It's not really news that today's AIs make dumb mistakes, especially around BPE ...

imiric · 2025-07-07T01:49:10 1751852950

> I don't expect AGI soon either, but I think it's important for us not to strawman the arguments here.

This is not a strawman. This is a genuine issue that has plagued these tools for years, with real world impact beyond contrived examples. Yet users are expected to ignore it because this is how they work? Nonsense. It's insulting that you would trivialize something like this.

> (a) the rate of improvement has been fast

I wouldn't describe it as "fast". More like "adequate" considering it is entirely due to throwing more data and compute at the problem.

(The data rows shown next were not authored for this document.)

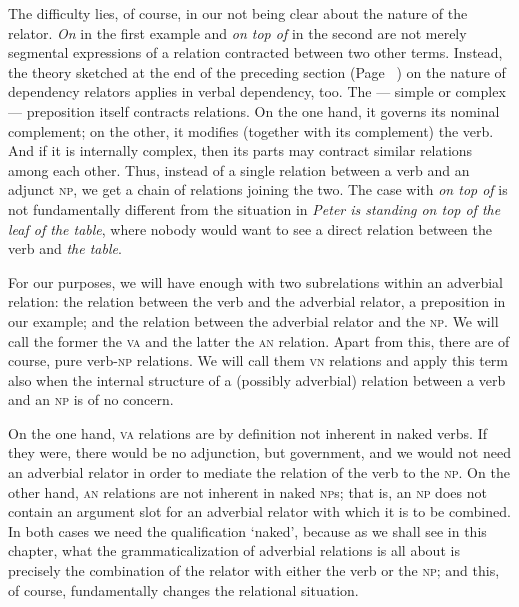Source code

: The difficulty lies, of course, in our not being clear about the nature of the relator. \textit{On} in the first example and \textit{on top of} in the second are not merely segmental expressions of a relation contracted between two other terms. Instead, the theory sketched at the end of the preceding section (Page~\pageref{page78}\chk%
) on the nature of dependency relators applies in verbal dependency, too. The — simple or complex — preposition itself contracts relations. On the one hand, it governs its nominal complement; on the other, it modifies (together with its complement) the verb. And if it is internally complex, then its parts may contract similar relations among each other. Thus, instead of a single relation between a verb and an adjunct \textsc{np}, we get a chain of relations joining the two. The case with \textit{on top of} is not fundamentally different from the situation in \textit{Peter is standing on top of the leaf of the table}, where nobody would want to see a direct relation between the verb and \textit{the table}.

For our purposes, we will have enough with two subrelations within an adverbial relation: the relation between the verb and the adverbial relator, a preposition in our example; and the relation between the adverbial relator and the \textsc{np}. We will call the former the \textsc{va} and the latter the \textsc{an} relation. Apart from this, there are of course, pure verb-\textsc{np} relations. We will call them \textsc{vn} relations and apply this term also when the internal structure of a (possibly adverbial) relation between a verb and an \textsc{np} is of no concern.

On the one hand, \textsc{va} relations are by definition not inherent in naked verbs. If they were, there would be no adjunction, but government, and we would not need an adverbial relator in order to mediate the relation of the verb to the \textsc{np}. On the other hand, \textsc{an} relations are not inherent in naked \textsc{np}s; that is, an \textsc{np} does not contain an argument slot for an adverbial relator with which it is to be combined. In both cases we need the qualification ‘naked’, because as we shall see in this chapter, what the grammaticalization of adverbial relations is all about is precisely the combination of the relator with either the verb or the \textsc{np}; and this, of course, fundamentally changes the relational situation.

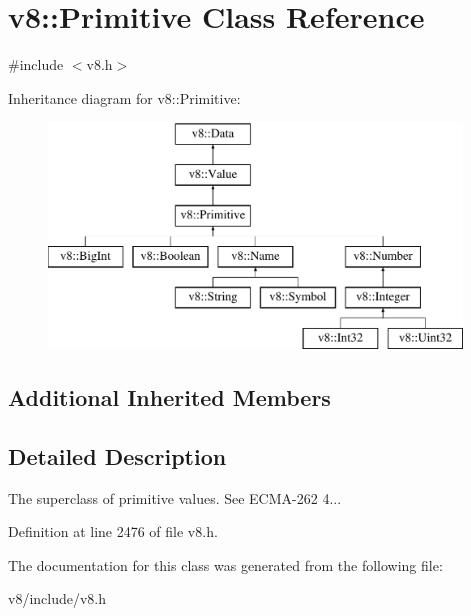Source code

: \hypertarget{classv8_1_1Primitive}{}\section{v8\+:\+:Primitive Class Reference}
\label{classv8_1_1Primitive}


{\ttfamily \#include $<$v8.\+h$>$}

Inheritance diagram for v8\+:\+:Primitive\+:\begin{figure}[H]
\begin{center}
\leavevmode
\includegraphics[height=6.000000cm]{classv8_1_1Primitive}
\end{center}
\end{figure}
\subsection*{Additional Inherited Members}


\subsection{Detailed Description}
The superclass of primitive values. See E\+C\+M\+A-\/262 4... 

Definition at line 2476 of file v8.\+h.



The documentation for this class was generated from the following file\+:\begin{DoxyCompactItemize}
\item 
v8/include/v8.\+h\end{DoxyCompactItemize}
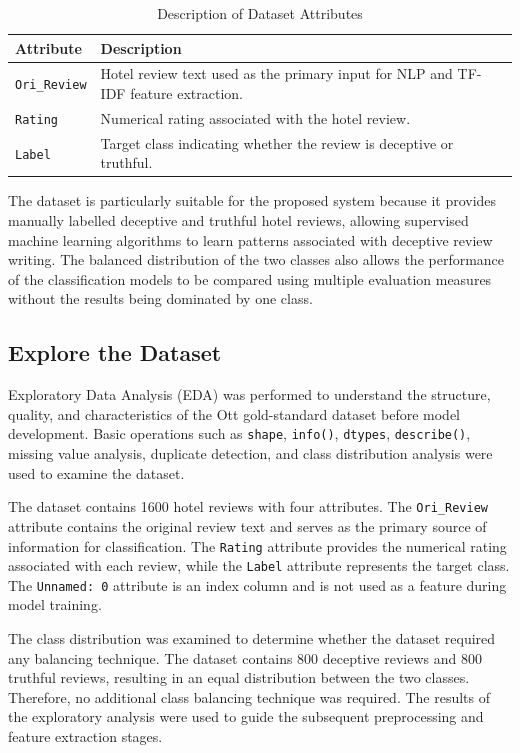 \documentclass[12pt,a4paper]{report}
\begin{document}
\begin{table}[H]
\centering
\small
\renewcommand{\arraystretch}{1.3}
\begin{tabularx}{0.95\textwidth}{|>{\raggedright\arraybackslash}p{}|X|}
\hline
\textbf{Attribute} & \textbf{Description} \\
\hline
\texttt{Ori\_Review} & Hotel review text used as the primary input for NLP and TF-IDF feature extraction. \\
\hline
\texttt{Rating} & Numerical rating associated with the hotel review. \\
\hline
\texttt{Label} & Target class indicating whether the review is deceptive or truthful. \\
\hline
\end{tabularx}
\caption{Description of Dataset Attributes}
\label{tab:datasetattributes}
\end{table}

The dataset is particularly suitable for the proposed system because it provides manually labelled deceptive and truthful hotel reviews, allowing supervised machine learning algorithms to learn patterns associated with deceptive review writing. The balanced distribution of the two classes also allows the performance of the classification models to be compared using multiple evaluation measures without the results being dominated by one class.

\subsection{Explore the Dataset}

Exploratory Data Analysis (EDA) was performed to understand the structure, quality, and characteristics of the Ott gold-standard dataset before model development. Basic operations such as \texttt{shape}, \texttt{info()}, \texttt{dtypes}, \texttt{describe()}, missing value analysis, duplicate detection, and class distribution analysis were used to examine the dataset.

The dataset contains 1600 hotel reviews with four attributes. The \texttt{Ori\_Review} attribute contains the original review text and serves as the primary source of information for classification. The \texttt{Rating} attribute provides the numerical rating associated with each review, while the \texttt{Label} attribute represents the target class. The \texttt{Unnamed: 0} attribute is an index column and is not used as a feature during model training.

The class distribution was examined to determine whether the dataset required any balancing technique. The dataset contains 800 deceptive reviews and 800 truthful reviews, resulting in an equal distribution between the two classes. Therefore, no additional class balancing technique was required. The results of the exploratory analysis were used to guide the subsequent preprocessing and feature extraction stages.
\end{document}
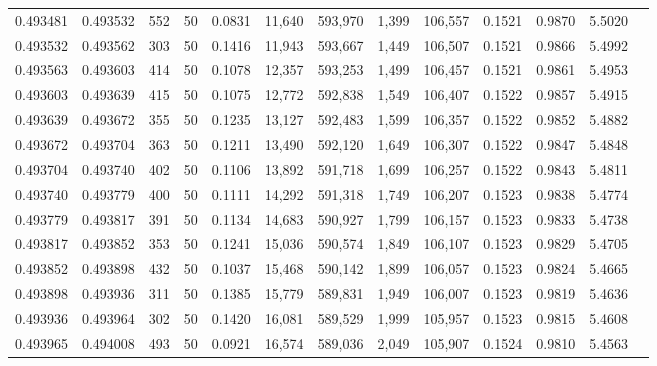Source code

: \begin{tabular}{rrrrrrrrrrrrr}
0.493481 & 0.493532 & 552 &  50 &                                     0.0831 &  11,640 & 593,970 &   1,399 & 106,557 & 0.1521 & 0.9870 & 5.5020 \\
0.493532 & 0.493562 & 303 &  50 &                                     0.1416 &  11,943 & 593,667 &   1,449 & 106,507 & 0.1521 & 0.9866 & 5.4992 \\
0.493563 & 0.493603 & 414 &  50 &                                     0.1078 &  12,357 & 593,253 &   1,499 & 106,457 & 0.1521 & 0.9861 & 5.4953 \\
0.493603 & 0.493639 & 415 &  50 &                                     0.1075 &  12,772 & 592,838 &   1,549 & 106,407 & 0.1522 & 0.9857 & 5.4915 \\
0.493639 & 0.493672 & 355 &  50 &                                     0.1235 &  13,127 & 592,483 &   1,599 & 106,357 & 0.1522 & 0.9852 & 5.4882 \\
0.493672 & 0.493704 & 363 &  50 &                                     0.1211 &  13,490 & 592,120 &   1,649 & 106,307 & 0.1522 & 0.9847 & 5.4848 \\
0.493704 & 0.493740 & 402 &  50 &                                     0.1106 &  13,892 & 591,718 &   1,699 & 106,257 & 0.1522 & 0.9843 & 5.4811 \\
0.493740 & 0.493779 & 400 &  50 &                                     0.1111 &  14,292 & 591,318 &   1,749 & 106,207 & 0.1523 & 0.9838 & 5.4774 \\
0.493779 & 0.493817 & 391 &  50 &                                     0.1134 &  14,683 & 590,927 &   1,799 & 106,157 & 0.1523 & 0.9833 & 5.4738 \\
0.493817 & 0.493852 & 353 &  50 &                                     0.1241 &  15,036 & 590,574 &   1,849 & 106,107 & 0.1523 & 0.9829 & 5.4705 \\
0.493852 & 0.493898 & 432 &  50 &                                     0.1037 &  15,468 & 590,142 &   1,899 & 106,057 & 0.1523 & 0.9824 & 5.4665 \\
0.493898 & 0.493936 & 311 &  50 &                                     0.1385 &  15,779 & 589,831 &   1,949 & 106,007 & 0.1523 & 0.9819 & 5.4636 \\
0.493936 & 0.493964 & 302 &  50 &                                     0.1420 &  16,081 & 589,529 &   1,999 & 105,957 & 0.1523 & 0.9815 & 5.4608 \\
0.493965 & 0.494008 & 493 &  50 &                                     0.0921 &  16,574 & 589,036 &   2,049 & 105,907 & 0.1524 & 0.9810 & 5.4563 \\

\end{tabular}
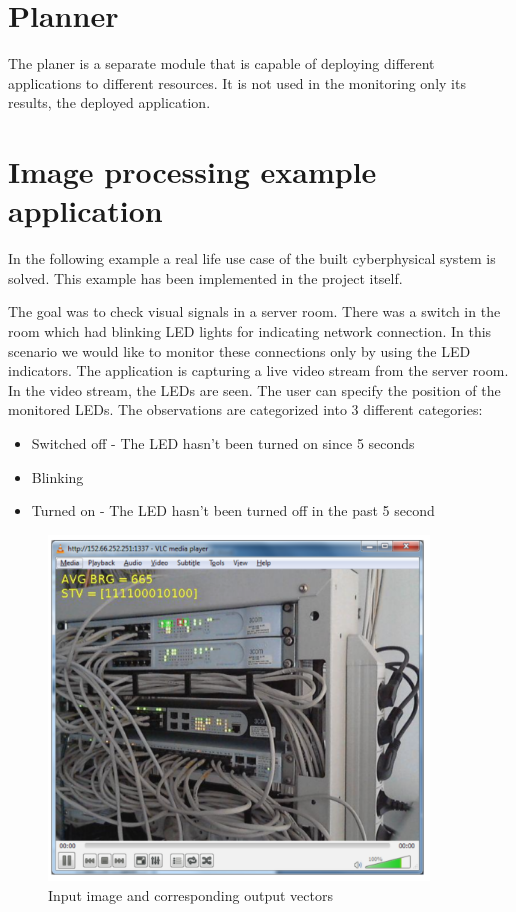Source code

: \section{Planner}
The planer is a separate module that is capable of deploying different applications to different resources. It is not used in the monitoring only its results, the deployed application.

\section{Image processing example application}

In the following example a real life use case of the built cyberphysical system is solved. This example has been implemented in the project itself\cite{g6d1}. 

The goal was to check visual signals in a server room. There was a switch in the room which had blinking LED lights for indicating network connection. In this scenario we would like to monitor these connections only by using the LED indicators. The application is capturing a live video stream from the server room. In the video stream, the LEDs are seen. The user can specify the position of the monitored LEDs. The observations are categorized into 3 different categories:
\begin{itemize}
	\item Switched off - The LED hasn't been turned on since 5 seconds
	\item Blinking
	\item Turned on - The LED hasn't been turned off in the past 5 second
\end{itemize}

\begin{figure}[h]
	\centering
	\includegraphics[width=0.9\textwidth]{figures/switchwork.png}
	\caption{Input image and corresponding output vectors\label{fig:switchwork}}
\end{figure}

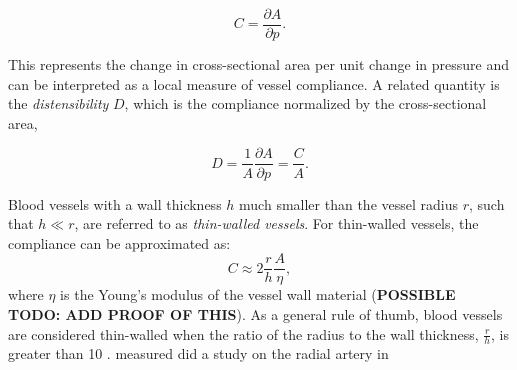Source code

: \begin{equation}
C = \frac{\partial A}{\partial p}.
\end{equation}

This represents the change in cross-sectional area per unit change in pressure and can be interpreted as a local measure of vessel compliance. A related quantity is the \textit{distensibility} $D$, which is the compliance normalized by the cross-sectional area,

\begin{equation}
D = \frac{1}{A}\frac{\partial A}{\partial p}
= \frac{C}{A}.
\end{equation}

Blood vessels with a wall thickness $h$ much smaller than the vessel radius $r$, such that $h \ll r$, are referred to as \textit{thin-walled vessels}. For thin-walled vessels, the compliance can be approximated as:
\begin{equation}
C \approx 2 \frac{r}{h} \frac{A}{\eta},
\end{equation}
where $\eta$ is the Young's modulus of the vessel wall material (\textbf{POSSIBLE TODO: ADD PROOF OF THIS}). As a general rule of thumb, blood vessels are considered thin-walled when the ratio of the radius to the wall thickness, $\frac{r}{h}$, is greater than 10 \parencite{ibrahim_stress_2015}. \textcite{getachew_diameter_2018} measured did a study on the radial artery in 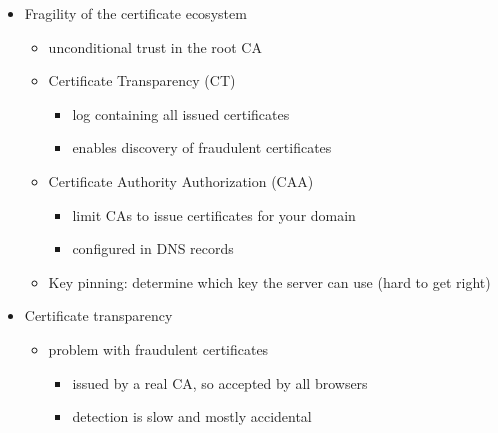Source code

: \documentclass[12pt,titlepage,a4paper]{report}
\begin{document}
\begin{itemize}
				\item Fragility of the certificate ecosystem
				\begin{itemize}
					\item unconditional trust in the root CA
					\item Certificate Transparency (CT)
					\begin{itemize}
						\item log containing all issued certificates
						\item enables discovery of fraudulent certificates
					\end{itemize}
					\item  Certificate Authority Authorization (CAA)
					\begin{itemize}
						\item limit CAs to issue certificates for your domain
						\item configured in DNS records
					\end{itemize}
					\item Key pinning: determine which key the server can use (hard to get right)
				\end{itemize}
			
				\item Certificate transparency
				\begin{itemize}
					\item problem with fraudulent certificates
					\begin{itemize}
						\item issued by a real CA, so accepted by all browsers
						\item detection is slow and mostly accidental
					\end{itemize}
					

\end{itemize}
\end{itemize}
\end{document}
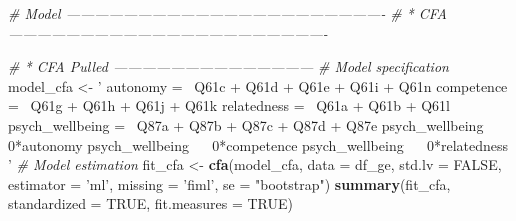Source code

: \documentclass[
]{article}
\newenvironment{Shaded}{\begin{snugshade}}{\end{snugshade}}
\newcommand{\CommentTok}[1]{\textcolor[rgb]{0.56,0.35,0.01}{\textit{#1}}}
\newcommand{\DataTypeTok}[1]{\textcolor[rgb]{0.13,0.29,0.53}{#1}}
\newcommand{\KeywordTok}[1]{\textcolor[rgb]{0.13,0.29,0.53}{\textbf{#1}}}
\newcommand{\NormalTok}[1]{#1}
\newcommand{\OtherTok}[1]{\textcolor[rgb]{0.56,0.35,0.01}{#1}}
\newcommand{\StringTok}[1]{\textcolor[rgb]{0.31,0.60,0.02}{#1}}
\begin{document}
\begin{Shaded}
\begin{Highlighting}[]
\CommentTok{# Model -------------------------------------------------------------------}
\CommentTok{# * CFA -------------------------------------------------------------------}


\CommentTok{# * CFA Pulled  ------------------------------------------}
\CommentTok{# Model specification}
\NormalTok{model_cfa <-}\StringTok{ '}
\StringTok{autonomy =~ Q61c + Q61d + Q61e + Q61i + Q61n}
\StringTok{competence =~ Q61g + Q61h + Q61j + Q61k}
\StringTok{relatedness =~ Q61a + Q61b + Q61l}
\StringTok{psych_wellbeing =~ Q87a + Q87b + Q87c + Q87d + Q87e}
\StringTok{psych_wellbeing ~~ 0*autonomy}
\StringTok{psych_wellbeing ~~ 0*competence}
\StringTok{psych_wellbeing ~~ 0*relatedness}
\StringTok{'}
\CommentTok{# Model estimation}
\NormalTok{fit_cfa <-}\StringTok{ }\KeywordTok{cfa}\NormalTok{(model_cfa,}
                  \DataTypeTok{data =}\NormalTok{ df_ge,}
                  \DataTypeTok{std.lv =} \OtherTok{FALSE}\NormalTok{,}
                  \DataTypeTok{estimator =} \StringTok{'ml'}\NormalTok{,}
                  \DataTypeTok{missing =} \StringTok{'fiml'}\NormalTok{,}
                  \DataTypeTok{se =} \StringTok{"bootstrap"}\NormalTok{)}
\KeywordTok{summary}\NormalTok{(fit_cfa,}
        \DataTypeTok{standardized =} \OtherTok{TRUE}\NormalTok{,}
        \DataTypeTok{fit.measures =} \OtherTok{TRUE}\NormalTok{)}
\end{Highlighting}
\end{Shaded}
\end{document}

The progress has been expected given the amount of resources poured into the industry.

Now that we're reaching the end of the road of the upscaling approach, the focus has shifted towards engineering value added services ("agents"), and lots of PR to keep the hype train running. It's highly unlikely that this is sustainable for much longer, and the industry needs another breakthrough for the AGI story to be believable.

> (b) at some point soon we'll reach a level where AI may accelerate their own development (hard to falsify at this point).

Why isn't this happening today? Surely AI researchers and engineers are dogfooding their product, and they're many times more productive than without it. Why are then improvements still incremental? Why are we still talking about the same issues after all these years? Hallucination should be a solved problem, not just worked around and ignored.

> I think it's also important to realize that for AGI to arrive, only 1 model out of many attempts needs to qualify.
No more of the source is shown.